A couple weeks ago, she started stalling more at bedtime. She always did the need to pee, hungry, one more hug thing - which was fine because it only took a few minutes and then she'd go to bed - but she started stalling more. Like really not letting us leave, getting anxious when we'd leave and started freaking out, crying, screaming, panicking. If we just closed the door and left her (which I had to a few times to tend to the baby) she totally lost it.

We've tried multiple nightlights, leaving music on, leaving the door open, but it still wasn't enough. I've tried giving her a special stuffed animal to cuddle. We tried sticker charts. But she kept saying she just "missed me so much" when I left, and proceeded to freak out every time we'd leave her.

So for the last week, either my husband or myself has had to lie with her while she falls asleep, which usually takes 45 minutes to an hour.

And even that wasn't that big of a deal - I figured maybe she was going through a phase and just wanted that extra comfort at night, so as much as it was a pain, I figured we'd just do that until she grew out of it.

But then last night, sh!t hit the fan. She fell asleep with my husband in the room, but then woke up about 8 times through the night, crying and screaming that she wanted me and missed me and didn't want to be alone. And I'm sorry, but this mama just can't do 8 wake-ups plus the baby's wake-ups. I am a zombie today.

I can't stay with her all night because the baby frequently needs tending in the middle of the night and I can't hear her from my older daughter's room. And she doesn't sleep AT ALL in our bed (it's just play time for her) so the family bed is out of the question. My husband can't help at night since he works full-time at a demanding job (I'm a SAHM).
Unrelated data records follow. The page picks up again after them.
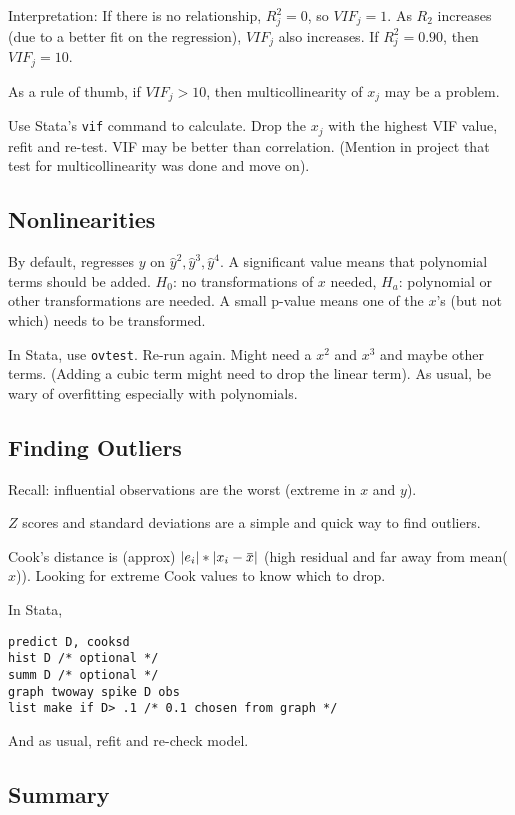 \documentclass[11pt, oneside]{article}   	%
\newcommand{\overbar}[1]{\mkern 1.5mu\overline{\mkern-1.5mu#1\mkern-1.5mu}\mkern 1.5mu}
\begin{document}
Interpretation: If there is no relationship, $R^2_j = 0$, so $VIF_j=1$.  As $R_2$ increases (due to a better fit on the regression), $VIF_j$ also increases. If $R^2_j = 0.90$, then $VIF_j = 10$.  

As a rule of thumb, if $VIF_j > 10$, then multicollinearity of $x_j$ may be a problem.

Use Stata's \texttt{vif} command to calculate. Drop the $x_j$ with the highest VIF value, refit and re-test. VIF may be better than correlation. (Mention in project that test for multicollinearity was done and move on).

\subsection{Nonlinearities}

By default, regresses $y$ on $\hat{y}^2, \hat{y}^3, \hat{y}^4$. A significant value means that polynomial terms should be added. $H_0$: no transformations of $x$ needed, $H_a$: polynomial or other transformations are needed. A small p-value means one of the $x$'s (but not which) needs to be transformed.

In Stata, use \texttt{ovtest}. Re-run again. Might need a $x^2$ and $x^3$ and maybe other terms. (Adding a cubic term might need to drop the linear term). As usual, be wary of overfitting especially with polynomials.

\subsection{Finding Outliers}

Recall: influential observations are the worst (extreme in $x$ and $y$). 

$Z$ scores and standard deviations are a simple and quick way to find outliers.

Cook's distance is (approx) $|e_i| * |x_i - \overbar{x}|$ (high residual and far away from mean($x$)).  Looking for extreme Cook values to know which to drop.

In Stata,
\begin{verbatim}
predict D, cooksd
hist D /* optional */
summ D /* optional */
graph twoway spike D obs
list make if D> .1 /* 0.1 chosen from graph */
\end{verbatim}

And as usual, refit and re-check model.

\subsection{Summary}
\end{document}
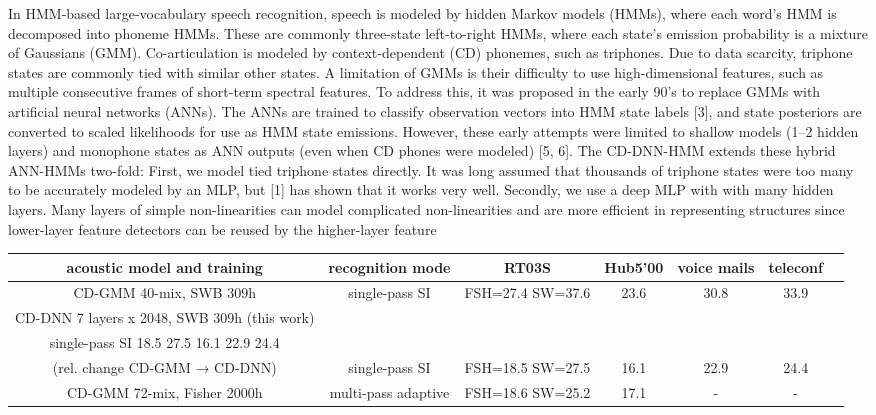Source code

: \documentclass{article}
\begin{document}
In HMM-based large-vocabulary speech recognition,
speech is modeled by hidden Markov models (HMMs),
where each word’s HMM is decomposed into phoneme
HMMs. These are commonly three-state left-to-right
HMMs, where each state’s emission probability is a
mixture of Gaussians (GMM). Co-articulation is modeled by context-dependent (CD) phonemes, such as
triphones. Due to data scarcity, triphone states are
commonly tied with similar other states.
A limitation of GMMs is their difficulty to use high-dimensional features, such as multiple consecutive
frames of short-term spectral features. To address this,
it was proposed in the early 90’s to replace GMMs
with artificial neural networks (ANNs). The ANNs are
trained to classify observation vectors into HMM state
labels [3], and state posteriors are converted to scaled
likelihoods for use as HMM state emissions. However,
these early attempts were limited to shallow models
(1–2 hidden layers) and monophone states as ANN
outputs (even when CD phones were modeled) [5, 6].
The CD-DNN-HMM extends these hybrid ANN-HMMs two-fold: First, we model tied triphone states
directly. It was long assumed that thousands of triphone states were too many to be accurately modeled
by an MLP, but [1] has shown that it works very well.
Secondly, we use a deep MLP with with many hidden layers. Many layers of simple non-linearities can 
model complicated non-linearities and are more efficient in representing structures since lower-layer feature detectors can be reused by the higher-layer feature
\onecolumn
\begin{tabular}{ |c|c|c|c|c|c|c } 
 \hline
 acoustic model and training & recognition mode & RT03S & Hub5’00 & voice mails & teleconf \\ 
 \hline
  \hline
CD-GMM 40-mix, SWB 309h & single-pass SI & FSH=27.4 SW=37.6 & 23.6 & 30.8 & 33.9 \\ 
 \hline
  \hline
 CD-DNN 7 layers x 2048, SWB 309h (this work)\\ single-pass SI 18.5 27.5 16.1 22.9 24.4\\
(rel. change CD-GMM → CD-DNN) & single-pass SI & FSH=18.5 SW=27.5 & 16.1 & 22.9 & 24.4 \\ 
 \hline
  \hline
 CD-GMM 72-mix, Fisher 2000h & multi-pass adaptive &  FSH=18.6 SW=25.2 & 17.1 & - & - \\ 
 \hline
\end{tabular}
\end{document}
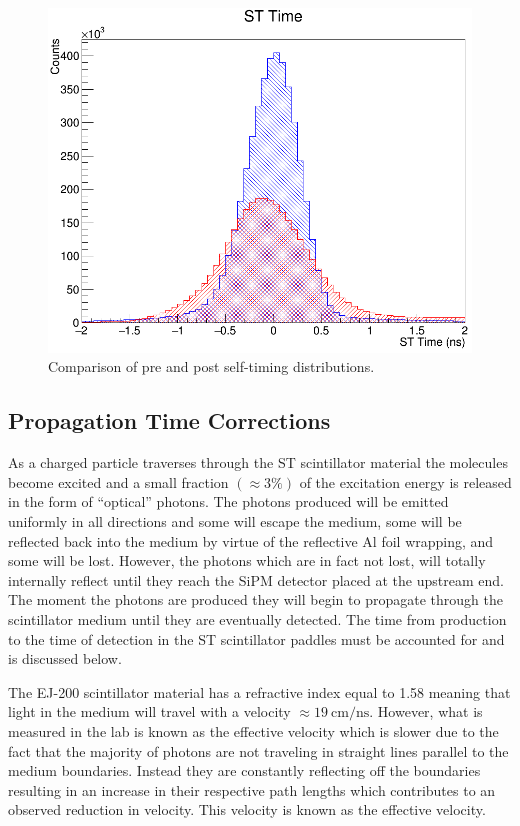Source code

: 	\begin{figure}[!htb]
		\centering
		\includegraphics[width=1.0\columnwidth]{calibration/figs/st_time_overlay_ch15}
		\caption{Comparison of pre and post self-timing distributions.}
		\label{fig:sttimeoverlaych15}
	\end{figure}

\subsection{Propagation Time Corrections} \label{sec:calib_ptc}

As a charged particle traverses through the ST scintillator material the molecules become excited and a small fraction $(\approx 3\%)$ \cite{pdg_2012} of the excitation energy is released in the form of ``optical'' photons.  The photons produced will be emitted uniformly in all directions and some will escape the medium, some will be reflected back into the medium by virtue of the reflective Al foil wrapping, and some will be lost.  However, the photons which are in fact not lost, will totally internally reflect until they reach the SiPM detector placed at the upstream end.  The moment the photons are produced they will begin to propagate through the scintillator medium until they are eventually detected.  The time from production to the time of detection in the ST scintillator paddles must be accounted for and is discussed below.

The EJ-200 scintillator material has a refractive index equal to 1.58 \cite{ej200_specs} meaning that light in the medium will travel with a velocity $\approx \mathrm{19\ cm/ns}$.  However, what is measured in the lab is known as the effective velocity which is slower due to the fact that the majority of photons are not traveling in straight lines parallel to the medium boundaries.  Instead they are constantly reflecting off the boundaries resulting in an increase in their respective path lengths which contributes to an observed reduction in velocity.  This velocity is known as the effective velocity.  

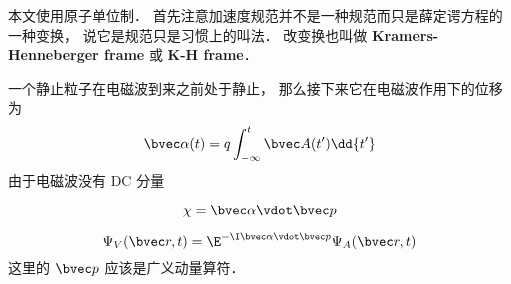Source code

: 

本文使用原子单位制． 首先注意加速度规范并不是一种规范而只是薛定谔方程的一种变换， 说它是规范只是习惯上的叫法． 改变换也叫做 \textbf{Kramers-Henneberger frame} 或 \textbf{K-H frame}．

一个静止粒子在电磁波到来之前处于静止， 那么接下来它在电磁波作用下的位移为
\begin{equation}
\bvec \alpha(t) = q\int_{-\infty}^t \bvec A(t') \dd{t'}
\end{equation}
由于电磁波没有 DC 分量

\begin{equation}
\chi = \bvec \alpha \vdot \bvec p
\end{equation}

\begin{equation}
\Psi_V(\bvec r, t) = \E^{-\I \bvec \alpha \vdot \bvec p} \Psi_A(\bvec r, t)
\end{equation}
这里的 $\bvec p$ 应该是广义动量算符．
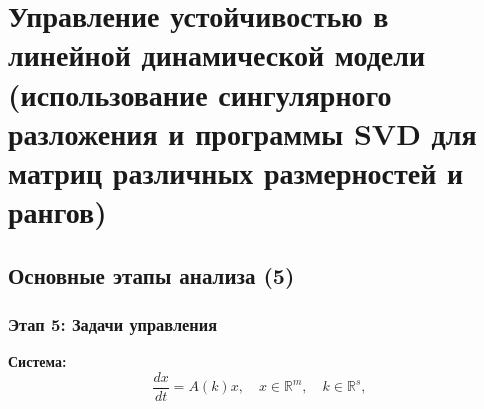 	\newpage
	
	\section{Управление устойчивостью в линейной динамической модели (использование сингулярного разложения и программы  SVD для матриц различных размерностей и рангов)}
	\subsection{Основные этапы анализа (5)}
	\subsubsection{Этап 5: Задачи управления}
	\textbf{Система:}
	\begin{equation}
		\frac{d x}{d t} = A(k)x, \quad x \in \mathbb{R}^m, \quad k \in \mathbb{R}^s,
	\end{equation}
Sorry, I know this got long, and thanks to anyone who got this far..... But I'm at such a loss. I really thought we were done with the sleep issues and now this. I don't want to just leave her to cry, obviously, since that's not my style and would be counter productive if she anxious about being alone. I've tried talking to her, reasoning with her, explaining to her why she needs to sleep in her own bed and why I need to sleep in my own bed. She just keeps saying she misses me so much.

Any suggestions? Thoughts? Advice? Anyone else been through this?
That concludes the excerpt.